SER needs to be made within a spatial and/or temporal context, and with comparison to guidelines for desirable or acceptable conditions. A spatial context allows comparisons to be made between sites (e.g. whether a site is degraded compared with 'pristine' sites?). A temporal context allows comparisons to be made over time. A context can be a combination of the spatial and temporal (e.g. whether conditions at a site have changed through time relative to reference sites). Guidelines provide a point of reference where state at a site can be compared with a criterion, which can also be combined with a spatial framework (e.g. what is the mean condition of these environment types relative to a criterion?). Thus a powerful state of environment analysis is one that determines spatial patterns in both state, relative to guidelines, and trends over time.
The River Environment Classification (REC) (Snelder and Biggs, 2002) was developed to provide a spatial framework for state of environment monitoring and reporting. It provides a mapped classification of rivers according to a hierarchy of functionally important physical characteristics or 'controlling factors'. The first three controlling factors include natural features of the landscape that cannot be influenced by human activities being carried out in the catchment. These are climate, topography (referred to by the REC as 'source of flow'), and geology. Land cover, which is closely correlated with land use, and is therefore influenced by human activities, is included as a fourth classification factor. The REC is an a priori classification, which codifies existing general knowledge of the causes of differences in physical and biological characteristics of rivers. REC is, therefore, is essentially a series of hypotheses concerning how physical patterns in rivers are reflected in patterns of water quality and biological communities. Subdividing rivers into REC classes and then examining monitoring data collected from sites in each class is a useful method for partitioning water quality and biological data. It is expected that broad differences in water quality and biological variables will occur among classes, and there should be a high degree of similarity within a class.
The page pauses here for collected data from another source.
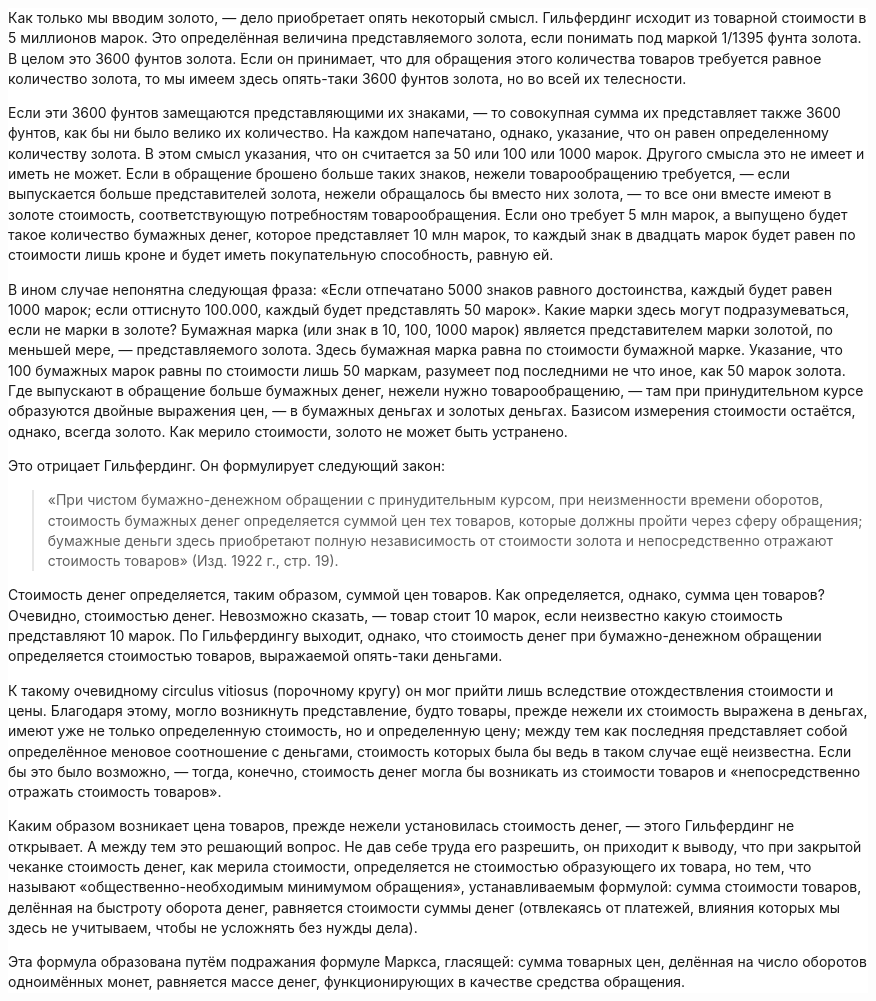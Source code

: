 Как только мы вводим золото, — дело приобретает опять некоторый смысл. Гильфердинг исходит из товарной стоимости в 5 миллионов марок. Это определённая величина представляемого золота, если понимать под маркой 1/1395 фунта золота. В целом это 3600 фунтов золота. Если он принимает, что для обращения этого количества товаров требуется равное количество золота, то мы имеем здесь опять-таки 3600 фунтов золота, но во всей их телесности.

Если эти 3600 фунтов замещаются представляющими их знаками, — то совокупная сумма их представляет также 3600 фунтов, как бы ни было велико их количество. На каждом напечатано, однако, указание, что он равен определенному количеству золота. В этом смысл указания, что он считается за 50 или 100 или 1000 марок. Другого смысла это не имеет и иметь не может. Если в обращение брошено больше таких знаков, нежели товарообращению требуется, — если выпускается больше представителей золота, нежели обращалось бы вместо них золота, — то все они вместе имеют в золоте стоимость, соответствующую потребностям товарообращения. Если оно требует 5 млн марок, а выпущено будет такое количество бумажных денег, которое представляет 10 млн марок, то каждый знак в двадцать марок будет равен по стоимости лишь кроне и будет иметь покупательную способность, равную ей.

В ином случае непонятна следующая фраза: «Если отпечатано 5000 знаков равного достоинства, каждый будет равен 1000 марок; если оттиснуто 100.000, каждый будет представлять 50 марок». Какие марки здесь могут подразумеваться, если не марки в золоте? Бумажная марка (или знак в 10, 100, 1000 марок) является представителем марки золотой, по меньшей мере, — представляемого золота. Здесь бумажная марка равна по стоимости бумажной марке. Указание, что 100 бумажных марок равны по стоимости лишь 50 маркам, разумеет под последними не что иное, как 50 марок золота. Где выпускают в обращение больше бумажных денег, нежели нужно товарообращению, — там при принудительном курсе образуются двойные выражения цен, — в бумажных деньгах и золотых деньгах. Базисом измерения стоимости остаётся, однако, всегда золото. Как мерило стоимости, золото не может быть устранено.

Это отрицает Гильфердинг. Он формулирует следующий закон:

> «При чистом бумажно-денежном обращении с принудительным курсом, при неизменности времени оборотов, стоимость бумажных денег определяется суммой цен тех товаров, которые должны пройти через сферу обращения; бумажные деньги здесь приобретают полную независимость от стоимости золота и непосредственно отражают стоимость товаров» (Изд. 1922 г., стр. 19).

Стоимость денег определяется, таким образом, суммой цен товаров. Как определяется, однако, сумма цен товаров? Очевидно, стоимостью денег. Невозможно сказать, — товар стоит 10 марок, если неизвестно какую стоимость представляют 10 марок. По Гильфердингу выходит, однако, что стоимость денег при бумажно-денежном обращении определяется стоимостью товаров, выражаемой опять-таки деньгами.

К такому очевидному circulus vitiosus (порочному кругу) он мог прийти лишь вследствие отождествления стоимости и цены. Благодаря этому, могло возникнуть представление, будто товары, прежде нежели их стоимость выражена в деньгах, имеют уже не только определенную стоимость, но и определенную цену; между тем как последняя представляет собой определённое меновое соотношение с деньгами, стоимость которых была бы ведь в таком случае ещё неизвестна. Если бы это было возможно, — тогда, конечно, стоимость денег могла бы возникать из стоимости товаров и «непосредственно отражать стоимость товаров».

Каким образом возникает цена товаров, прежде нежели установилась стоимость денег, — этого Гильфердинг не открывает. А между тем это решающий вопрос. Не дав себе труда его разрешить, он приходит к выводу, что при закрытой чеканке стоимость денег, как мерила стоимости, определяется не стоимостью образующего их товара, но тем, что называют «общественно-необходимым минимумом обращения», устанавливаемым формулой: сумма стоимости товаров, делённая на быстроту оборота денег, равняется стоимости суммы денег (отвлекаясь от платежей, влияния которых мы здесь не учитываем, чтобы не усложнять без нужды дела).

Эта формула образована путём подражания формуле Маркса, гласящей: сумма товарных цен, делённая на число оборотов одноимённых монет, равняется массе денег, функционирующих в качестве средства обращения.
In this study, the relationship between REC classes and data collected at long-term water chemistry and biological monitoring sites has been examined. Our objectives were to determine the mean state in each class and to detect temporal trends. The analysis aimed to detect environmental patterns at various spatial scales. The REC has been specifically developed to examine patterns at a range of spatial scales, enabling analysis to 'zoom' from broad 'national' scale to finer 'regional' scales. The REC provides a spatial context where small patterns or 'patches' that may be insignificant at a national scale can be identified by decreasing the scale of analysis to a regional or local scale. In the analysis we used the National Rivers Water Quality Network (NRWQN) to provide data to examine patterns in state and trends for New Zealand's rivers at the national scale. To zoom the analysis to a regional scale, we used data provided by the Environment Southland Water Quality Network (ESWQN).
The specific objectives of this study were:
- To characterise patterns in the current state of rivers in New Zealand at varying spatial scales within the spatial framework provided by the REC.
- To detect spatial patterns in trends in water quality and biological variables at varying spatial scales within the spatial framework provided by the REC.